The 49-year-old Nixon is best known for playing Miranda Hobbes on HBO's Sex and the City.

She plays a cancer patient in the upcoming film James White.

During an appearance on HuffPost Live to promote James White, which opens Friday, Nixon shared details about Steve, the upcoming play she is directing.

“[Steve is] also about the identity crisis of the gay rights movement,” Nixon said. “It's like, wow, we've come so far so fast after being on the outside for so long, and now what?”

“Of course, you fight for these rights and you fight for the right to assimilate if you want to, but then once the door's open it's like, wow, do I really want to go in there? Do LGBT people still retain their culture and retain their identity if we just get absorbed into the mainstream?”

Nixon also commented on the state of the LGBT community.

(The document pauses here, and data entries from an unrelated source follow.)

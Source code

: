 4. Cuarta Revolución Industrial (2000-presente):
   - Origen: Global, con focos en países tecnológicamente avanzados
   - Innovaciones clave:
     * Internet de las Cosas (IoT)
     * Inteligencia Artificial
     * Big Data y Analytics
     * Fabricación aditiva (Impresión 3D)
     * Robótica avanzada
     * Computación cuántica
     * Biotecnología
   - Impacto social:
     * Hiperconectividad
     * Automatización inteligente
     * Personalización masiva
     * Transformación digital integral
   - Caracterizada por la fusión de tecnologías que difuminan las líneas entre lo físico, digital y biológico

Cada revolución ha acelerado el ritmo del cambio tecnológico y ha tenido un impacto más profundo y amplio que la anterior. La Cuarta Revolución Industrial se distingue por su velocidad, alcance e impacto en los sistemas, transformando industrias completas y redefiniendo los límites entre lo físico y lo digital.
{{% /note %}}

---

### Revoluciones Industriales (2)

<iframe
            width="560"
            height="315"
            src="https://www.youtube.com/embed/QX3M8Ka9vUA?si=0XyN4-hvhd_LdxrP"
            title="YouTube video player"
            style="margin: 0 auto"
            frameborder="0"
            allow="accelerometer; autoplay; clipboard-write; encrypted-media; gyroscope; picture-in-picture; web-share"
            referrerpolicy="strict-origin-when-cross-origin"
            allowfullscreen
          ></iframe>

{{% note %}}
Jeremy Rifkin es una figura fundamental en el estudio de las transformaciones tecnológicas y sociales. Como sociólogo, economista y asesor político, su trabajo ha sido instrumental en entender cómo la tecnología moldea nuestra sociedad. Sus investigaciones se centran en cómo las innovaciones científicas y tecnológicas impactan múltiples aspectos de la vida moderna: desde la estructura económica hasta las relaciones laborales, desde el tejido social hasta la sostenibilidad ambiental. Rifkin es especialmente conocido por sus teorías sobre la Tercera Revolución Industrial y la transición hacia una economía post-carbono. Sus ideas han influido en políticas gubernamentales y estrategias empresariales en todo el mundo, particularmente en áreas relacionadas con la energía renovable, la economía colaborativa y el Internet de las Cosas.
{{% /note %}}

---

“I certainly think for the LGBT community, certainly trans stuff is an enormous thing right now,” Nixon said. “And I think how many LGBT kids we have living on the street and doing sex work I think that's the AIDS crisis of this generation. It's kind of a secret crisis that we've got to do much better at even acknowledging, much less doing something about it. … It's also trying to figure out who we are now, because, wow, you turn around and the world looks different than it did.”